Figure 1:
Flowpath geometry of the pump (left) and computational mesh in Star-CCM (right)
along center plane
Mechanical Solutions Inc. (MSI), headquartered in Whippany, New Jersey, specializes in fluid machinery design, fluid dynamic analysis, mechanical design and analysis. In the energy industry, MSI focuses on analysis, testing and troubleshooting of all kinds of rotating, reciprocating and turbomachinery, using sophisticated analysis and testing tools. These specialists are using Star-CCM, an industry-leading simulation package to tackle design challenges in water pumps.
Major design challenges of water pumps include the unsteadiness of the flow, cavitation and rotating machinery. Star-CCM offers features that can successfully tackle these difficult physics while offering a streamlined, robust numerical design process. Geometry generation, meshing, solving, post-processing and optimization can all be done in an efficient workflow.

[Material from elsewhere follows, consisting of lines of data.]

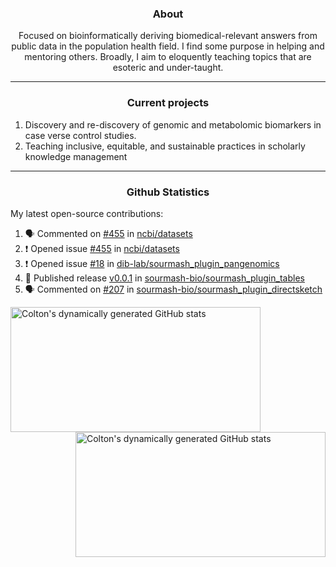 <!--
Inspiration derived from:
1. https://zzetao.github.io/awesome-github-profile/
2. https://github.com/spcanelon
3. https://github.com/tallguyjenks

Tools used:
1. https://github.com/anuraghazra/github-readme-stats
2. https://github.com/jamesgeorge007/github-activity-readme
3. https://github.com/topics/profile-readme
-->

<h3 align="center">About</h3>

<p align="center">
Focused on bioinformatically deriving biomedical-relevant answers from public data in the population health field. 
I find some purpose in helping and mentoring others. Broadly, I aim to eloquently teaching topics that are esoteric and under-taught.
</p>

---

<h3 align="center">Current projects</h3>

1. Discovery and re-discovery of genomic and metabolomic biomarkers in case verse control studies.
2. Teaching inclusive, equitable, and sustainable practices in scholarly knowledge management

---

<h3 align="center">Github Statistics</h3>

My latest open-source contributions:

<!--START_SECTION:activity-->
1. 🗣 Commented on [#455](https://github.com/ncbi/datasets/issues/455#issuecomment-2705466897) in [ncbi/datasets](https://github.com/ncbi/datasets)
2. ❗ Opened issue [#455](https://github.com/ncbi/datasets/issues/455) in [ncbi/datasets](https://github.com/ncbi/datasets)
3. ❗ Opened issue [#18](https://github.com/dib-lab/sourmash_plugin_pangenomics/issues/18) in [dib-lab/sourmash_plugin_pangenomics](https://github.com/dib-lab/sourmash_plugin_pangenomics)
4. 🚀 Published release [v0.0.1](https://github.com/sourmash-bio/sourmash_plugin_tables/releases/tag/v0.0.1) in [sourmash-bio/sourmash_plugin_tables](https://github.com/sourmash-bio/sourmash_plugin_tables)
5. 🗣 Commented on [#207](https://github.com/sourmash-bio/sourmash_plugin_directsketch/issues/207#issuecomment-2673407967) in [sourmash-bio/sourmash_plugin_directsketch](https://github.com/sourmash-bio/sourmash_plugin_directsketch)
<!--END_SECTION:activity-->

<a href="https://github.com/ccbaumler">
  <img height="200" width=400 align="left" alt="Colton's dynamically generated GitHub stats" src="https://github-readme-stats.vercel.app/api?username=ccbaumler&show_icons=true&title_color=434d58&icon_color=fa8072&ring_color=ba55d3"/>
</a>
<a href="https://github.com/ccbaumler">
  <img height="200" width=400 align="right" alt="Colton's dynamically generated GitHub stats" src="https://github-readme-stats.vercel.app/api/top-langs/?username=ccbaumler&layout=compact&langs_count=6&card_width=320&title_color=434d58&hide=Standard%20ML,%20TeX,%20Jupyter%20Notebook" />
</a>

Features like the unsteady flow solver, unsteady cavitation model, Rigid Body Motion (RBM) for rotating domains, automated unstructured meshing for complex geometry and parallel processing capability offer the ability to explore multiple water pump designs in an economical manner. The system allows designers to easily predict pump performance at design and off-design points and avoid damaging effects of cavitation and erosion.
Case study: Double suction pump
MSI was tasked by a customer to analyze a double suction pump design to verify whether the pump can meet their performance requirements. The pump was a complex, centrifugal design for enhanced cavitation performance. It included an inlet from the top with a splitter down the middle to mitigate radial loads and featured identical impellers on either side leading up to a volute. The flow entering the pump was equally split across the two impeller sections.
MSI used Star-CCM to simulate the complex physics of the pump including transient flow through 360 degrees, rotating geometry and unsteady cavitation. The flowpath was cut in half due to symmetry for simulation. The inlet, impeller and volute were modeled. The automated polyhedral meshing capability of this software was used to discretize the flow domain. A mesh for a single vane passage was created and cyclically patterned and fused to create the complete impeller mesh and ensure mesh uniformity. Prism layer cells were created automatically on surfaces to resolve the boundary layer and the final mesh had five million volume cells. Figure 1 shows the geometry and mesh of the flowpath.
Figure 2:
Velocity contours shown as Line
Integral Convolution (LIC) at center plane
The segregated flow solver in Star-CCM was used with a second order convection scheme and the SST k-ω turbulence model. The multiphase Volume of Fluid (VOF) model was activated to capture the interface between water and water vapor and the Rayleigh-Plesset cavitation model was selected for simulating cavitation. Total pressure conditions were given at the inlet via a reference point and mass flow was specified at both the inlet and exit. The rotating impeller was surrounded by an interface enclosing it and the domain was given a rotating speed matching the impeller speed using RBM. The unsteady time step and total time were chosen to simulate one complete rotation of the impeller and 20 inner iterations per time step were used. The simulation was run for several complete rotations until the residual monitors were settled and variable monitors for pressure, torque and mass flow showed cyclical behavior.
The velocity contours (Figure 2) showed stationary flow around the impeller, a nice uniform volute flow and recirculation near the splitter. Some recirculation was noticed near the inlet and volute due to the limited axial size of the pump. The nonuniformity of flow was deemed undesirable but had to be accepted because increasing axial space for more uniform flow was not possible with the limited axial space available.
Figure 3 shows contours of vapor fraction on the impeller with blue regions representing water and red representing water vapor. It can be seen that at a high inlet pressure (175 kPa), there is very minimal cavitation and as the inlet total pressure decreases, cavitation on the impeller increases.
Figure 3:
Vapor fraction contours on the impeller showing cavitation at various inlet total pressure values
The simulation software is able to accurately capture the breakdown of pump performance at lower NPSH and lower inlet pressure and compares well with the experimental data. MSI was able to numerically create the NPSH breakdown curve for the pump at 70 %, 110 % and 150 % mass flow rates. The customer was able to make clear design and certification decisions including cavitation performance for the pump based on these simulations.